In the following listing, find the lines containing "compose" and report them.
══ Recorded data ══
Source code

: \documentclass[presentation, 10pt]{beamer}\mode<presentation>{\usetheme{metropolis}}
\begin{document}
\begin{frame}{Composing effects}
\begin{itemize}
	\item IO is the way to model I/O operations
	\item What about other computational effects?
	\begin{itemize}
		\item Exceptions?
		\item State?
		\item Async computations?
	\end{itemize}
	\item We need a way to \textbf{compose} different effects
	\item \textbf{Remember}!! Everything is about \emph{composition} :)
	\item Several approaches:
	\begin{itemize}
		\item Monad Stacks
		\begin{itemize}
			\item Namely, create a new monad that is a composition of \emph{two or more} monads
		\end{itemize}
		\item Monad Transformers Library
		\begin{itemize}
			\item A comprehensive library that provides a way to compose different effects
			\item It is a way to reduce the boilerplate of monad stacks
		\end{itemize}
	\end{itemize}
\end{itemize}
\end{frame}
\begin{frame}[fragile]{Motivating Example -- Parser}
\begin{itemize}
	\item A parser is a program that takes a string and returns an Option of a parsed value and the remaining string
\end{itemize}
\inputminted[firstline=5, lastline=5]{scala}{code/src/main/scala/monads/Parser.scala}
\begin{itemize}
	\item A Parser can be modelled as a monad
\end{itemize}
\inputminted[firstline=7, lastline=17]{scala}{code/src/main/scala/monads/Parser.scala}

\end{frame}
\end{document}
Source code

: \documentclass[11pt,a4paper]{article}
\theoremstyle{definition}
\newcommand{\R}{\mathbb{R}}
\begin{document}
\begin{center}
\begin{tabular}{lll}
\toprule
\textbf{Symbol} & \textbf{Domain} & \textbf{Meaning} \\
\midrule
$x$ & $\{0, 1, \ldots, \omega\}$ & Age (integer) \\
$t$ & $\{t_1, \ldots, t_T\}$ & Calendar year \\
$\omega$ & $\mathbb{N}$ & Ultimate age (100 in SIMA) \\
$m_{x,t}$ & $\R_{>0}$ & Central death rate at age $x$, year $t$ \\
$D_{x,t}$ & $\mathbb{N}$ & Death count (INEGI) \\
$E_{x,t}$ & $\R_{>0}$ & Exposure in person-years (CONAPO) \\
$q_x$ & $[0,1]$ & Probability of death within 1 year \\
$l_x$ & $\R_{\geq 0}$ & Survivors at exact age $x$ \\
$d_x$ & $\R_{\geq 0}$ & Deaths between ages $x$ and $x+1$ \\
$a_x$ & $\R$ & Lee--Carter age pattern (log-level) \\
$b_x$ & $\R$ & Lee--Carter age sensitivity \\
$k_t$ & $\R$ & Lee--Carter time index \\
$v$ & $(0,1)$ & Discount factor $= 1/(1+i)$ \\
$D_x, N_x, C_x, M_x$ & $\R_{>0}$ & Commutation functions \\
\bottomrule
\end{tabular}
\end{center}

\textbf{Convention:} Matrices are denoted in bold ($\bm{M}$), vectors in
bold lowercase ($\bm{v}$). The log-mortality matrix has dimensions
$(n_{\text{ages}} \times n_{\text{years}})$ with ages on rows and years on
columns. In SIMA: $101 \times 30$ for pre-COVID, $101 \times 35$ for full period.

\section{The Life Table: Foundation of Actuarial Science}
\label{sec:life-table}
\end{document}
═══
▶ _Expected answer_:
	\item We need a way to \textbf{compose} different effects
			\item A comprehensive library that provides a way to compose different effects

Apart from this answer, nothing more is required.